Why gradient clipping accelerates training: A theoretical justification for adaptivity

TL;DR

This paper offers a theoretical explanation for why gradient clipping speeds up training deep neural networks, highlighting the importance of variable gradient smoothness and introducing a new, weaker smoothness condition.

Contribution

It introduces a novel relaxation of gradient smoothness assumptions and proves that gradient clipping and normalized gradient methods can converge faster than standard gradient descent.

Findings

Gradient smoothness varies significantly during training.

Gradient smoothness correlates positively with gradient norm.

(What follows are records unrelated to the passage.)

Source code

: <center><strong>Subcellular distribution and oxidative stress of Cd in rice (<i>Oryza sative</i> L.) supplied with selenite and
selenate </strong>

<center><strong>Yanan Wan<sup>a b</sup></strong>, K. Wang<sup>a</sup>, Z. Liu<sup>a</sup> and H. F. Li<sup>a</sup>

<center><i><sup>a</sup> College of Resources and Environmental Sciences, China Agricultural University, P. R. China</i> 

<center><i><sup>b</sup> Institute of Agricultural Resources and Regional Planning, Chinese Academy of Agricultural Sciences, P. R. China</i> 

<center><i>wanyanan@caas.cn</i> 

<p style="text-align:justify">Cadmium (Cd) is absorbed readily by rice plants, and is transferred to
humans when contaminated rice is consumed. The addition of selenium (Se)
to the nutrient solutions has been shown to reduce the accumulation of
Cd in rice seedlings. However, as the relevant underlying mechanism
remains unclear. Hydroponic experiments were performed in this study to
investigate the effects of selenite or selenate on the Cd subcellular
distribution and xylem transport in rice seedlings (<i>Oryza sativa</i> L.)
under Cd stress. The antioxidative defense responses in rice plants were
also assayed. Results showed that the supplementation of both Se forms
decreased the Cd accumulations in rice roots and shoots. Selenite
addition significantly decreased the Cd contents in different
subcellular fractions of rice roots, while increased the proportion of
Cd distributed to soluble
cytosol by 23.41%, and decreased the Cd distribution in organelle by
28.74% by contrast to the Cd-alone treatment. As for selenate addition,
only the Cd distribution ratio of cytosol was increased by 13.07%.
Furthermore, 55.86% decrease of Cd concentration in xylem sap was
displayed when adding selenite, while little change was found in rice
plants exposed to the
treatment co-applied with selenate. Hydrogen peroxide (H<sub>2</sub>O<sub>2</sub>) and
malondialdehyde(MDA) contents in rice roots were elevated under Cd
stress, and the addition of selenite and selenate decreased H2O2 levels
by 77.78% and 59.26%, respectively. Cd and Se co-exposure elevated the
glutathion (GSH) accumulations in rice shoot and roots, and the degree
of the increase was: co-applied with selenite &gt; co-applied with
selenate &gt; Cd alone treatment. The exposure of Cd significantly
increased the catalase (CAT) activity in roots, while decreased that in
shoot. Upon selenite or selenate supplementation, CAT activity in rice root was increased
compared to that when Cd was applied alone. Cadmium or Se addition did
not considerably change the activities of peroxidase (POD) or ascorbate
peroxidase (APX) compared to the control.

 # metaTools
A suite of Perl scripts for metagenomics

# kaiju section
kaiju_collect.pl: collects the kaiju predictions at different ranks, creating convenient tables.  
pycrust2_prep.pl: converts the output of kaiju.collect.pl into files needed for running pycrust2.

Gradient clipping accelerates convergence in practice.

Abstract

We provide a theoretical explanation for the effectiveness of gradient clipping in training deep neural networks. The key ingredient is a new smoothness condition derived from practical neural network training examples. We observe that gradient smoothness, a concept central to the analysis of first-order optimization algorithms that is often assumed to be a constant, demonstrates significant variability along the training trajectory of deep neural networks. Further, this smoothness positively correlates with the gradient norm, and contrary to standard assumptions in the literature, it can grow with the norm of the gradient. These empirical observations limit the applicability of existing theoretical analyses of algorithms that rely on a fixed bound on smoothness. These observations motivate us to introduce a novel relaxation of gradient smoothness that is weaker than the commonly used Lipschitz smoothness assumption. Under the new condition, we prove that two popular methods, namely, \emph{gradient clipping} and \emph{normalized gradient}, converge arbitrarily faster than gradient descent with fixed stepsize. We further explain why such adaptively scaled gradient methods can accelerate empirical convergence and verify our results empirically in popular neural network training settings.